Quels choix d’orientation ?
Alors que l’enseignement est supposé mixte, on constate une répartition inégale des filles et des garçons dans le monde scolaire. Les filles sont proportionnellement plus présentes dans les formations littéraires, paramédicales, sociales, tandis que les garçons rejoignent plus fréquemment les formations scientifiques et relevant du domaine de la technologie industrielle.
Ce phénomène n’est d’ailleurs pas propre à la France, les études de l’OCDE montrant des résultats sensiblement identiques dans la plupart des pays industrialisés (cf. Promouvoir la mixité de l’enseignement ).
Comment s’opèrent les mécanismes d’orientation pour que le système scolaire soit le théâtre de cette différenciation marquée des parcours ?

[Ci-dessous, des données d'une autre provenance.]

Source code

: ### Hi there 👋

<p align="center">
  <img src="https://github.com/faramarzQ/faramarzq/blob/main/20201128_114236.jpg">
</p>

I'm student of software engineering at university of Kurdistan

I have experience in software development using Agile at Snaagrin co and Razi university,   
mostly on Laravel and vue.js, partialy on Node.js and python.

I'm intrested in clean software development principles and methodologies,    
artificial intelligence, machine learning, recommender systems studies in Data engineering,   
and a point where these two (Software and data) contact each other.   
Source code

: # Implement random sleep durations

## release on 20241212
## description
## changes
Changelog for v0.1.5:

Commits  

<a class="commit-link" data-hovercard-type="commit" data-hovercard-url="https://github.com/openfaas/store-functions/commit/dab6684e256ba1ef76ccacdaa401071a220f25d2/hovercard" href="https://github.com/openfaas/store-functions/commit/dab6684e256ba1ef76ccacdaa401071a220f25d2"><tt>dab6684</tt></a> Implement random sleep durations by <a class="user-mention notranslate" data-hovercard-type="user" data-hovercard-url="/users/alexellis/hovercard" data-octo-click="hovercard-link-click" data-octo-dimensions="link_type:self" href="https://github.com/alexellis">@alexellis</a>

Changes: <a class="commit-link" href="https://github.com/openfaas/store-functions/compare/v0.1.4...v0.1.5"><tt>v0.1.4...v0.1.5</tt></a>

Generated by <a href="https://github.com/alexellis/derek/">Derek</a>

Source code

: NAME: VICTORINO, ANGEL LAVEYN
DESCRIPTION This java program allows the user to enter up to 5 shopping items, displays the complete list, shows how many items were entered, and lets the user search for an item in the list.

Les différences apparaissent très tôt. Même dans le collège considéré comme unifié depuis la loi Haby de 1975, la moindre possibilité de différenciation conduit à des comportements d’orientation différents chez les filles et les garçons. On constate ainsi, comme le montre le tableau 1 ci-dessous, que ces derniers choisissent plus fréquemment l’option « découverte professionnelle » de 6 heures en 3e (35,7 % seulement des élèves de DP6 sont des filles). En revanche, les sections européennes et internationales sont plus fréquemment choisies par les filles (58,4 % au niveau 4e-3e).
On voit ainsi apparaître dès le collège une première distinction conduisant les garçons à se tourner plus volontiers vers une situation de formation préfigurant fréquemment une orientation vers une voie professionnelle, alors que les filles se tournent vers une voie à connotation plus littéraire (enseignement linguistique).
Cette première tendance est confirmée par le fait que les garçons s’orientent plus fréquemment à la fin de la 3e vers la voie professionnelle (42 % contre 31 % de filles). Au sein de l’enseignement général et technologique, les filles font plus souvent des choix d'enseignement littéraire et les garçons d'enseignement scientifique ou technologique. Les choix des enseignements d’exploration de seconde générale et technologique sont à cet égard révélateurs. Pour ne prendre que deux exemples, une fille sur cinq (20,9 %) choisit l’enseignement « littérature et société » alors que les garçons ne sont qu’un sur dix à faire ce choix (9,6 %). L’enseignement de « sciences de l’ingénieur » est en revanche choisi par 2,2 % des filles alors que 12 % des garçons optent pour cette discipline.
En première, les choix de séries diffèrent : les filles vont davantage en ES et L et les garçons en S et STI. On note ainsi que seulement 30 % des filles inscrites en première générale et technologique choisissent la série scientifique contre 44 % des garçons. Le rapport est inversé pour le choix de la série littéraire qui accueille 16 % des filles et seulement 5 % des garçons.
Remarque
Les choix d’orientation dans l’enseignement professionnel sont également nettement sexués, puisqu’au lycée professionnel, ce sont les spécialités sanitaires et sociales, commerce-vente et bureautique qui arrivent en tête des choix des filles, alors que l’électricité-électronique est le secteur le plus prisé des garçons.
Les mécanismes en jeu : phénomènes d’autosélection
Pour expliquer ces choix d’orientation, il serait possible d’invoquer des différences de réussite des filles et des garçons, conduisant les premières, plus à l’aise dans les disciplines littéraires, à opter pour des formations relevant de ce champ disciplinaire alors que les seconds, meilleurs dans le domaine scientifique, investiraient les sections scientifiques et technologiques.
En fait, la situation est plus complexe. Des mécanismes d’autosélection entrent en jeu, incitant les filles à se considérer comme étant moins à même de réussir dans les disciplines scientifiques et donc à se détourner de ces formations, là où les garçons, plus confiants en eux, sont en mesure de passer outre à une évaluation moyenne pour rejoindre une formation en accord avec leurs représentations de réussite et d’excellence.
À niveau égal, des choix différents
L’étude menée par la DEPP en 2012 montre que quand il se juge très bon en français, un garçon sur dix rejoint la série L, alors que quand elles se jugent très bonnes en français, trois filles sur dix optent pour cette filière. À l’inverse, quand ils se jugent très bons en mathématiques, huit garçons sur dix choisissent la filière S, alors que les filles ne sont que six sur dix dans ce cas.
Source : DEPP (Division de l’évaluation, de la prospective et de la performance), Filles et garçons sur le chemin de l’égalité, de l’école à l’enseignement supérieur, 2012.
Il en résulte que, finalement, la mixité est mise à mal. C’est vrai dans l’enseignement professionnel où certaines spécialités sont presque exclusivement masculines (dans le secteur de la production) ou féminines (dans le secteur des services), mais aussi, dans une moindre mesure, dans l’enseignement général et technologique.